30 Boisson D. et al, 1995, « Rééducation des traumatisés crâniens » Kinésithérapie-Médecine physique- Réadaptation [26-461-A-10]
En conclusion, la dimension pragmatique du langage fait aujourd’hui partie intégrante des recherches en neurolinguistique. Il est désormais admis qu’une lésion cérébrale entraînant des troubles de la communication a des conséquences dramatiques sur l’insertion sociale du patient qui en est atteint. Le besoin d’une prise en charge spécifique et adaptée à la finesse de ces troubles apparaît donc, puisqu’elle permet d’en améliorer la récupération fonctionnelle. Pour mener à bien ce projet rééducatif, l’orthophoniste et les autres professionnels auxquels il s’associe disposent de divers outils de réhabilitation des capacités pragmatiques, qui s’inscrivent dans un ou plusieurs courants théoriques.

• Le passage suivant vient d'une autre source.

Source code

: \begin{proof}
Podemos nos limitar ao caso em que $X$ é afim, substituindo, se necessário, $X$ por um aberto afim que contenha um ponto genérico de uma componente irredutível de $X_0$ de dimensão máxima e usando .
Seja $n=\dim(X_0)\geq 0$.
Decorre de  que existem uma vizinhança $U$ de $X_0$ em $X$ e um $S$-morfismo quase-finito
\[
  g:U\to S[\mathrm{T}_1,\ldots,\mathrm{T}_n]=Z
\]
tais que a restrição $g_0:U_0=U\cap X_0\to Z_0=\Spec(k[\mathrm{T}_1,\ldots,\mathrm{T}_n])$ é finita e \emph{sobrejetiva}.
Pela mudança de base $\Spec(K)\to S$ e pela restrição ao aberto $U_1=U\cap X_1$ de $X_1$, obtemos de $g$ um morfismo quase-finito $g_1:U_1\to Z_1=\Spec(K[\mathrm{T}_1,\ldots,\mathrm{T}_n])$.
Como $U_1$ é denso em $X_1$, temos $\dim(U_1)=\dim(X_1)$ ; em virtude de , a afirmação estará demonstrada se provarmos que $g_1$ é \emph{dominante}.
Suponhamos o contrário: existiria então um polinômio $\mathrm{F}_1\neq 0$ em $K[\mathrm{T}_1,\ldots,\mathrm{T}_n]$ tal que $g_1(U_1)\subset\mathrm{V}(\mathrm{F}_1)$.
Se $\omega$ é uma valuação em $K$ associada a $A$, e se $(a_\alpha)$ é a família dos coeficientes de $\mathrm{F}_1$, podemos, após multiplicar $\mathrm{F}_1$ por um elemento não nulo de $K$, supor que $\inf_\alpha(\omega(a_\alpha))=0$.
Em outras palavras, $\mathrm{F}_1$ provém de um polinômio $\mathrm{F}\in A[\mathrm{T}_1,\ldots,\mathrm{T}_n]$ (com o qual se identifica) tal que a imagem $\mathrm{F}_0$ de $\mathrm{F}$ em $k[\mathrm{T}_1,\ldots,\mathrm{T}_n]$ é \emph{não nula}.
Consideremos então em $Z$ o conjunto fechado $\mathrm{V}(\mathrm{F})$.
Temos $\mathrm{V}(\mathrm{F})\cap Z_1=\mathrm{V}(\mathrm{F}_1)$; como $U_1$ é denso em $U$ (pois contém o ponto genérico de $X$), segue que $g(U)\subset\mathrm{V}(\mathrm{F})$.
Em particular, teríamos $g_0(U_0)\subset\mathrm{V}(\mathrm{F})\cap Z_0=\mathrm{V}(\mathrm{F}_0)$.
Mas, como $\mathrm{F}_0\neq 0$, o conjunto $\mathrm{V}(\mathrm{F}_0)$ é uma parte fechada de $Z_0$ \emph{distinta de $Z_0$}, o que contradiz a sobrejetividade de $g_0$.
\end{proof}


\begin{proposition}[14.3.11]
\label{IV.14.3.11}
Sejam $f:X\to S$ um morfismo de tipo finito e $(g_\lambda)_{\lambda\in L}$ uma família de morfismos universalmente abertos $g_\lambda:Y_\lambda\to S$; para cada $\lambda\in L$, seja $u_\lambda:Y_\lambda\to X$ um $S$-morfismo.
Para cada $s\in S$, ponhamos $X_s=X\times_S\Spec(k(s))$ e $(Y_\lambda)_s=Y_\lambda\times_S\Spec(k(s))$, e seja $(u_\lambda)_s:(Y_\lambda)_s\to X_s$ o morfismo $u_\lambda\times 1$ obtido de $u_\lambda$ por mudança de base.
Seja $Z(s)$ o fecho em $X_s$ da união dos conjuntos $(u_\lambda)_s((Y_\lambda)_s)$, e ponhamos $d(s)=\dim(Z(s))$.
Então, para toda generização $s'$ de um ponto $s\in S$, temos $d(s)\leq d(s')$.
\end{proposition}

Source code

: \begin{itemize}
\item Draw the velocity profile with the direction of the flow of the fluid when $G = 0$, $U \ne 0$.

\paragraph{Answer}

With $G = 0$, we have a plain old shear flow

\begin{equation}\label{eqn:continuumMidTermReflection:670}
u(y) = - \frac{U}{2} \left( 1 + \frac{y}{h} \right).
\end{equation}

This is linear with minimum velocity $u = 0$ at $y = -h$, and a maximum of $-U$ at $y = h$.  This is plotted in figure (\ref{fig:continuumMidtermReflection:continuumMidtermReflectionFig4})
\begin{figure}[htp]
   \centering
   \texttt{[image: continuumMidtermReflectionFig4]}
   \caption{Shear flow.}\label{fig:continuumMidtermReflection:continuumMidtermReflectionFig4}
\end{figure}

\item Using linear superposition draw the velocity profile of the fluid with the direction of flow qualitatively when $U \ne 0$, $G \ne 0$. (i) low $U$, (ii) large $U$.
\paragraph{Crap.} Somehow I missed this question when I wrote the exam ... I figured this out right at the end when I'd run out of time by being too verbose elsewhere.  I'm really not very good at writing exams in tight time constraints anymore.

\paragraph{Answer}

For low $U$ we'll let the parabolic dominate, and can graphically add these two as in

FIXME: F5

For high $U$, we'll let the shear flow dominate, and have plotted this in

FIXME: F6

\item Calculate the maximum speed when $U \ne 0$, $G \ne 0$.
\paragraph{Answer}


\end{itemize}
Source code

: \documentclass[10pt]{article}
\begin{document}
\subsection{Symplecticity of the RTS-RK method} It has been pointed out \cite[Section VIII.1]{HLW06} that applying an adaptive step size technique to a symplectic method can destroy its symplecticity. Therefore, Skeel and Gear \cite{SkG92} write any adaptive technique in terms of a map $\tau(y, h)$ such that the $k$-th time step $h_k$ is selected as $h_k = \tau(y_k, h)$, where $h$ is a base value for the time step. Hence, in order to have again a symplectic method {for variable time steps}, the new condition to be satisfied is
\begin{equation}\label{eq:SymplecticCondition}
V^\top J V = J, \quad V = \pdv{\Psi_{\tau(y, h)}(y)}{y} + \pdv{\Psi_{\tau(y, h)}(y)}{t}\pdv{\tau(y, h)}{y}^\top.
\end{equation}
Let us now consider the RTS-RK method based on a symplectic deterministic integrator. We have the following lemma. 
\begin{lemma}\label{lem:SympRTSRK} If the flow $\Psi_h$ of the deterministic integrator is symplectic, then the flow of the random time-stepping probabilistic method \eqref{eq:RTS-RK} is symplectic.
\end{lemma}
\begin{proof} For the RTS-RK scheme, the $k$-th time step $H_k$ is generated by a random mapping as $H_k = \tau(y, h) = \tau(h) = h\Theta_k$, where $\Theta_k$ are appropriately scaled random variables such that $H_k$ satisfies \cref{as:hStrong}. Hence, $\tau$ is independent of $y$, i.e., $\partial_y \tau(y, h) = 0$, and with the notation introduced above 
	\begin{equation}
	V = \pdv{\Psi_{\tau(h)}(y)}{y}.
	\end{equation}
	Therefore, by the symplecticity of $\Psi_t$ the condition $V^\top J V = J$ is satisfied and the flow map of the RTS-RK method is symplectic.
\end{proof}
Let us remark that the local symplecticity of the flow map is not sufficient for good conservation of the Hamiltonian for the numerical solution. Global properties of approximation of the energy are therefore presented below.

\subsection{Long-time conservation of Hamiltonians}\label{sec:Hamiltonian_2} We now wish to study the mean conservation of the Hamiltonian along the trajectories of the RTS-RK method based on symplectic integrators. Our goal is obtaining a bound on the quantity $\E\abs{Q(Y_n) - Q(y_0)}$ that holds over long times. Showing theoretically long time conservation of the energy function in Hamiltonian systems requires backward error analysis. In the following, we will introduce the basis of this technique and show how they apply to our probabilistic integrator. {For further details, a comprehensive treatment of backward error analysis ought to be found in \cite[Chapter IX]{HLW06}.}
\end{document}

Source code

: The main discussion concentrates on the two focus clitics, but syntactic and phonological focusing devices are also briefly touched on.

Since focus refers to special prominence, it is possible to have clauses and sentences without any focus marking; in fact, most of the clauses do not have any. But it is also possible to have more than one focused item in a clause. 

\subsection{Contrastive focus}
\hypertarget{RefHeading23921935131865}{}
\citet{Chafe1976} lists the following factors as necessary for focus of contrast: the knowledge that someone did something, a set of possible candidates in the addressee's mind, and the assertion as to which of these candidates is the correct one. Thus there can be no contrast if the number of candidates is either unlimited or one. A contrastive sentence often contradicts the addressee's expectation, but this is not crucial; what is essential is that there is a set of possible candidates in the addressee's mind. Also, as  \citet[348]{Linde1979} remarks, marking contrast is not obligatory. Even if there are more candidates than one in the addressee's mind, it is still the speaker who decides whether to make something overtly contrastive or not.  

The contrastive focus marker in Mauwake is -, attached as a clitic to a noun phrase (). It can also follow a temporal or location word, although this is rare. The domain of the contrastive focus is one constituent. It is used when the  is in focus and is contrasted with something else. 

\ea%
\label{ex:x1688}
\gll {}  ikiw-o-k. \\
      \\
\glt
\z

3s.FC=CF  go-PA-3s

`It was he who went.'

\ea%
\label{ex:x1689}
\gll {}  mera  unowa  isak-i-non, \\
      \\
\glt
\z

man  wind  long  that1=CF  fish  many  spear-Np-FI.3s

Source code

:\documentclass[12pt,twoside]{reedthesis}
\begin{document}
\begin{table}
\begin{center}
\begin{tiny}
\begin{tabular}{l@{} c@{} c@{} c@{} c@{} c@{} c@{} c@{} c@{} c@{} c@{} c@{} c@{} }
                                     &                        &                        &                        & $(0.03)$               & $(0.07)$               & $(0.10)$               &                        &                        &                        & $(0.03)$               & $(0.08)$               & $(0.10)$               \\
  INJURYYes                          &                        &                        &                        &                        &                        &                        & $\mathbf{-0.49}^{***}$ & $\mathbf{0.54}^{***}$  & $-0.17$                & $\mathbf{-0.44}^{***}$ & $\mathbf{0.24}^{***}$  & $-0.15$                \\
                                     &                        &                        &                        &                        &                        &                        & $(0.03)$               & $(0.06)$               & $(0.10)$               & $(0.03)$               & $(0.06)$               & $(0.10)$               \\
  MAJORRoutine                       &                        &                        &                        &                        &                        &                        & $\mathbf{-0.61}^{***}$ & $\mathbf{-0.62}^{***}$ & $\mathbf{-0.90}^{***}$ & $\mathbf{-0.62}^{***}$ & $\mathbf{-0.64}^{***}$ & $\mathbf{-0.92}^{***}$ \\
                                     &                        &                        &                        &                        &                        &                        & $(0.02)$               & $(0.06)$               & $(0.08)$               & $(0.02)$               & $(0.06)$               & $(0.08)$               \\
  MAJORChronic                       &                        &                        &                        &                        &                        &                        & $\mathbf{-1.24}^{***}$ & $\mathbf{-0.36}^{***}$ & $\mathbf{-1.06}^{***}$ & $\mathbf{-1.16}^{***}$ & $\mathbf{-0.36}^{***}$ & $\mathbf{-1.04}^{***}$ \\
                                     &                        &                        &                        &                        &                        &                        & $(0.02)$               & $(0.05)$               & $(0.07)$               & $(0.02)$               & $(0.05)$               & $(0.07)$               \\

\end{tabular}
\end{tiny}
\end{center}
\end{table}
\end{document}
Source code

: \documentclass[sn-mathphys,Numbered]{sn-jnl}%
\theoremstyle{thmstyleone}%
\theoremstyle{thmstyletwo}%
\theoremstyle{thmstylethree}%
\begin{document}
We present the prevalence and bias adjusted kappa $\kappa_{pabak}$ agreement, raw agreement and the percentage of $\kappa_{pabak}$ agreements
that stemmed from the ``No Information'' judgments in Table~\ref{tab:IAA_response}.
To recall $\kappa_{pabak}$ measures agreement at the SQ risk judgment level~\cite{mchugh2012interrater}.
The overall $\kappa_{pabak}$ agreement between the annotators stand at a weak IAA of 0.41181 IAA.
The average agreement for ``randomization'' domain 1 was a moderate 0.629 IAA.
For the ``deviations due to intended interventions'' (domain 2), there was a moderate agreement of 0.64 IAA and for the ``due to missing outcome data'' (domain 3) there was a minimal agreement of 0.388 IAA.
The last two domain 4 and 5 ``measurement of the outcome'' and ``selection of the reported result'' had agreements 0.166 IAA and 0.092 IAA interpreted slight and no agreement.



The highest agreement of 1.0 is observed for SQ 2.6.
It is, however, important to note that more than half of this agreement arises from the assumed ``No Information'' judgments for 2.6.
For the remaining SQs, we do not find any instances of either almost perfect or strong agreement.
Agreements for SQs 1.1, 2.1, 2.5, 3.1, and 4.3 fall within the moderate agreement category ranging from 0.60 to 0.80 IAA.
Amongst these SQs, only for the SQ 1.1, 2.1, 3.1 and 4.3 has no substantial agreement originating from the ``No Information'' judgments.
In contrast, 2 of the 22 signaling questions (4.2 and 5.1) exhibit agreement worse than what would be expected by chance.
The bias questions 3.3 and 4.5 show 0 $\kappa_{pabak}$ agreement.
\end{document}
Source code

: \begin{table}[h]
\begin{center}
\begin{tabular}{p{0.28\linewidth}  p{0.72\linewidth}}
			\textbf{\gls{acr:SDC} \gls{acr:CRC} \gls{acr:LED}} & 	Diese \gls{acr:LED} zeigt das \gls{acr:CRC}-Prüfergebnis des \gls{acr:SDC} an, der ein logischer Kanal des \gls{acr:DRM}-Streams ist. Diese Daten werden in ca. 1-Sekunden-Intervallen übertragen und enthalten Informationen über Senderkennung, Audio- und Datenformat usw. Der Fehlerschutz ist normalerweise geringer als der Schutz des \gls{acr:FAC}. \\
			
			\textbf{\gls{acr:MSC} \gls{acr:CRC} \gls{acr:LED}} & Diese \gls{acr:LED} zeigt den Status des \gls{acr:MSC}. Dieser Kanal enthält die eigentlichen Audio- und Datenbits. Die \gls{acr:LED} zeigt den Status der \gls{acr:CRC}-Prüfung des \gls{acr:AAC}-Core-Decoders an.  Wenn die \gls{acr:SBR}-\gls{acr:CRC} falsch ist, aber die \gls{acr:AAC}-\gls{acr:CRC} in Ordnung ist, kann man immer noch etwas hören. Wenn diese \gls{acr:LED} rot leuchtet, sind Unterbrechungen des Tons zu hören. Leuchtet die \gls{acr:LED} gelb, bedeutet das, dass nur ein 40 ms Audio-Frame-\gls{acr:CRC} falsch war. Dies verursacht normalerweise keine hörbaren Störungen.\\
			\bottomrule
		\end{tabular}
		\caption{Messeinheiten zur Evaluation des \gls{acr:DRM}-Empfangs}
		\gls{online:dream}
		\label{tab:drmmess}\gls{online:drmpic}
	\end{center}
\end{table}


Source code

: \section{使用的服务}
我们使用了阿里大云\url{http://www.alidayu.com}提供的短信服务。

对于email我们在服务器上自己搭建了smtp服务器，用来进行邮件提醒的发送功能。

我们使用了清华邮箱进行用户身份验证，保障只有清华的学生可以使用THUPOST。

II) La réhabilitation orthophonique de la communication
A la suite d’une atteinte cérébrale, quelle qu’en soit l’origine, les paramètres vitaux du patient font en priorité l’objet des soins médicaux. Par la suite, l’objectif devient la rééducation fonctionnelle des différentes séquelles présentes. Ce travail rééducatif est effectué dans des centres spécialisés par des équipes pluridisciplinaires : médecins, kinésithérapeutes, ergothérapeutes, neuropsychologues, orthophonistes, psychologues. La coopération entre les professionnels et la transdisciplinarité sont des notions essentielles à l’efficacité de la prise en charge. La pragmatique et la communication étant constamment à l’œuvre, la rééducation de leurs troubles fait naturellement partie elle aussi du travail pluridisciplinaire. La prise en charge des troubles neuropsychologiques associés, que nous allons développer, nécessite en particulier l’intervention coordonnée de l’orthophoniste, de l’ergothérapeute et du neuropsychologue.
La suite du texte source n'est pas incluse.